> Work to complete: Could you copy every line of the data that contains "primary"?

(Records contained in a dataset)
BEGIN
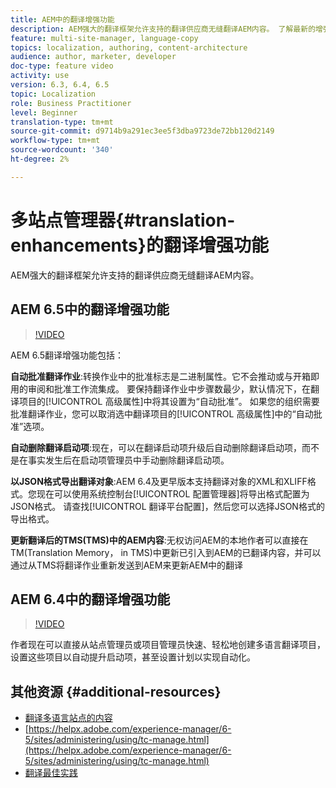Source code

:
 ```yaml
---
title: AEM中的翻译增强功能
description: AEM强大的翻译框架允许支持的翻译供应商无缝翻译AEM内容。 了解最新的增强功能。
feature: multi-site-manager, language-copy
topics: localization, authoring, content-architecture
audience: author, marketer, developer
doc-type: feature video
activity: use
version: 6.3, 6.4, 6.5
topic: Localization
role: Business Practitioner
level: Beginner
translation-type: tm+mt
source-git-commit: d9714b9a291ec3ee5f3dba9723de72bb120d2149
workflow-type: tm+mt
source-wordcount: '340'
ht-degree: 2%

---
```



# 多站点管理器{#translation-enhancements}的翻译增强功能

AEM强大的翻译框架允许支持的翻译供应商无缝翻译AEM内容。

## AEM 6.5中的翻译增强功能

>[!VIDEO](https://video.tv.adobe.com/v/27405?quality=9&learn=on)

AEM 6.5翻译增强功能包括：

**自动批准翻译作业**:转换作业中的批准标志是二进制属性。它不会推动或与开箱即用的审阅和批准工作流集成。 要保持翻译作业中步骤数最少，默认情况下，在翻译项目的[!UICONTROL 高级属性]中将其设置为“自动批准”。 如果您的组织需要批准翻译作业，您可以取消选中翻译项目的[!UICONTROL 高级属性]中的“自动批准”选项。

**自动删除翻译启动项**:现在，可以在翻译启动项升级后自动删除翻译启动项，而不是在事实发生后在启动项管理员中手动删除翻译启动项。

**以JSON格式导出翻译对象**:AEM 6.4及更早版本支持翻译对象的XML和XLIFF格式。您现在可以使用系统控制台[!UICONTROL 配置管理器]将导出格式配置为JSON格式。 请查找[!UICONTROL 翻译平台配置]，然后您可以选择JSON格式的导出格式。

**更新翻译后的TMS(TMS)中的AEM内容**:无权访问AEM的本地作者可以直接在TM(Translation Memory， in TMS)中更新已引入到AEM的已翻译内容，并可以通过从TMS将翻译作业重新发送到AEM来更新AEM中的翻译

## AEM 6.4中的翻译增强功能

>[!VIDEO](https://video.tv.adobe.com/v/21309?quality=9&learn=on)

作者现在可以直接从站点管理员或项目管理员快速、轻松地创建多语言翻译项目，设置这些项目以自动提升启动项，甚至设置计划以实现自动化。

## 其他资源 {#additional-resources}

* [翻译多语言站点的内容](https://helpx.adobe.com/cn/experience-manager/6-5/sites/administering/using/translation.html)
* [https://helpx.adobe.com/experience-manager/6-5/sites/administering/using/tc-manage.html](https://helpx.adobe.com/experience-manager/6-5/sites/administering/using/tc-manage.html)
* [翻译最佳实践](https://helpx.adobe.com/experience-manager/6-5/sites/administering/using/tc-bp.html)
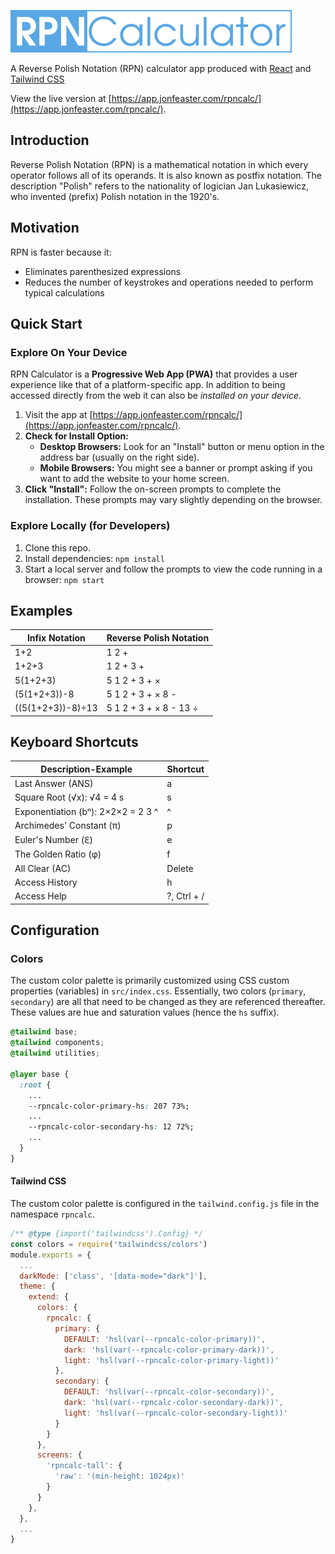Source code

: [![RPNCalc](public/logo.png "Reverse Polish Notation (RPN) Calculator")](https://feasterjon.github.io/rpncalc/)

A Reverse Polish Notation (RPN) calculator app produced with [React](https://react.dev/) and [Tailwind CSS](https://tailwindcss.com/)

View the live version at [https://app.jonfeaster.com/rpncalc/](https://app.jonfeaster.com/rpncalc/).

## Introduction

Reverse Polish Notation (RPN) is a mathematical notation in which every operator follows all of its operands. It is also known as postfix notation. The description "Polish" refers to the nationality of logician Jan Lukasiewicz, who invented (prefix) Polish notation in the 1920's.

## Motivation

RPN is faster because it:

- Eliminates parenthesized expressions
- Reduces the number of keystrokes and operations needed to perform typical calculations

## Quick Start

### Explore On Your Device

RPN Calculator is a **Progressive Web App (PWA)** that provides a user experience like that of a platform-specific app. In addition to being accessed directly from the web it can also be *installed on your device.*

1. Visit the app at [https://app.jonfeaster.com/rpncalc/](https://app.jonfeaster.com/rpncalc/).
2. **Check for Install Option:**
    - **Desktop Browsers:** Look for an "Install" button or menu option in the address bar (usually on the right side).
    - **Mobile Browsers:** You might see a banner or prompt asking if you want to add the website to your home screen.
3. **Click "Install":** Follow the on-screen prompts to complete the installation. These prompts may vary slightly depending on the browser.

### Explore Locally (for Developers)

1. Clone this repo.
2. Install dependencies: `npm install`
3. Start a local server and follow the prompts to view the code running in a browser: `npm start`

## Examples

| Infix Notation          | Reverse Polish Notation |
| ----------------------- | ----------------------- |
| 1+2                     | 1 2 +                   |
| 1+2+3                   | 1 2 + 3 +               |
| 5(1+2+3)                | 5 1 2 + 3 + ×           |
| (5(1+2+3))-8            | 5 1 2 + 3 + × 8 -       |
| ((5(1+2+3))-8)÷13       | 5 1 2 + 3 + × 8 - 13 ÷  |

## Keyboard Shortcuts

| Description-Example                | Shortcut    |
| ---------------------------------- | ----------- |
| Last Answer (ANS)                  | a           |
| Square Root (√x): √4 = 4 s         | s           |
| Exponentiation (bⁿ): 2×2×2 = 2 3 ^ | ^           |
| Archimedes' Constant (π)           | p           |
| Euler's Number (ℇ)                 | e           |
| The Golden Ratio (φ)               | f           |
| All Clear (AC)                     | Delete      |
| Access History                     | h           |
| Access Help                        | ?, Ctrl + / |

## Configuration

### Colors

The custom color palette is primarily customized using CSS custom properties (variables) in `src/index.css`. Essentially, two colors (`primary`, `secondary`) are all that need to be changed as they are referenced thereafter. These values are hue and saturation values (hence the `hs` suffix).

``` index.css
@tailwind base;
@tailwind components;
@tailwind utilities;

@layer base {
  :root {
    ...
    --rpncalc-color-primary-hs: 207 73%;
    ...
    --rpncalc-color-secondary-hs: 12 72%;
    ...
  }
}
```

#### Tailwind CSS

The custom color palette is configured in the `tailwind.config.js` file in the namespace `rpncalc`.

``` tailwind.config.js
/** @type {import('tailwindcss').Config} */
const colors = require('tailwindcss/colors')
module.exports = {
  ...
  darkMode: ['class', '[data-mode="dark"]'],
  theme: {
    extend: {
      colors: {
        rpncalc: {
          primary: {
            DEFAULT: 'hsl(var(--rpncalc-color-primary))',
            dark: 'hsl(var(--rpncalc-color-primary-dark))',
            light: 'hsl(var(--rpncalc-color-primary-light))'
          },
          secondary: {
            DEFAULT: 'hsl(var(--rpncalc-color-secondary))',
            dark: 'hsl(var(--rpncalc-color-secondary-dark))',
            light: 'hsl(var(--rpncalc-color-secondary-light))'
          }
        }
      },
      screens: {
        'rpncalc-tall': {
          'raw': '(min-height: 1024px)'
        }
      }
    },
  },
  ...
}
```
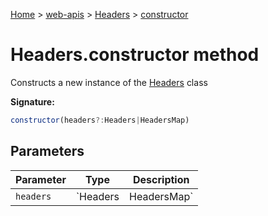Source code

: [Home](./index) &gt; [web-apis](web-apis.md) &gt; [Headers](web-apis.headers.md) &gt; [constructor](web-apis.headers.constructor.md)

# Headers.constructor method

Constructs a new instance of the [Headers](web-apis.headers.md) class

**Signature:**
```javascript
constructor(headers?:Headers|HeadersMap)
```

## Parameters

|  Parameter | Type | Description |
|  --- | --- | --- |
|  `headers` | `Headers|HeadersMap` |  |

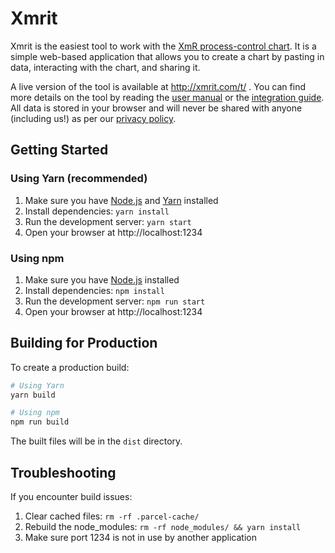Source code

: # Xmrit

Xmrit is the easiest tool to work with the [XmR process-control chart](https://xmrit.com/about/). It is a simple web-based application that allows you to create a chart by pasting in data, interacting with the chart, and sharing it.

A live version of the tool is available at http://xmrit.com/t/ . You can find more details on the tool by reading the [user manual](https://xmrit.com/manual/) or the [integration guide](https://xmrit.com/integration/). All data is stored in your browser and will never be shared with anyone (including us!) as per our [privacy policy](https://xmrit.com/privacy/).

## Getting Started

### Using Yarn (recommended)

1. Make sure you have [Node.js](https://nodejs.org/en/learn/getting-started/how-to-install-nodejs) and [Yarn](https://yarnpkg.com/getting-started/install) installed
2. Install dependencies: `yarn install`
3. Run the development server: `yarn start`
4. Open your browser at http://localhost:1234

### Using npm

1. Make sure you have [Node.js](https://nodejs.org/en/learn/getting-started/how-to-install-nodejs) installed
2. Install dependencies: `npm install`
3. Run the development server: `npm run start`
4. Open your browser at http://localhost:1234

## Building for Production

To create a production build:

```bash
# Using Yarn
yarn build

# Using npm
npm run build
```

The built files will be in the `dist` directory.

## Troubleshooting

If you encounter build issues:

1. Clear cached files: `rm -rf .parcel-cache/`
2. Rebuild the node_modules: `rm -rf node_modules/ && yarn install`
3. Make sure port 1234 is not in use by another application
END
> Written solution:
The custom color palette is primarily customized using CSS custom properties (variables) in `src/index.css`. Essentially, two colors (`primary`, `secondary`) are all that need to be changed as they are referenced thereafter. These values are hue and saturation values (hence the `hs` suffix).
    --rpncalc-color-primary-hs: 207 73%;
          primary: {
            DEFAULT: 'hsl(var(--rpncalc-color-primary))',
            dark: 'hsl(var(--rpncalc-color-primary-dark))',
            light: 'hsl(var(--rpncalc-color-primary-light))'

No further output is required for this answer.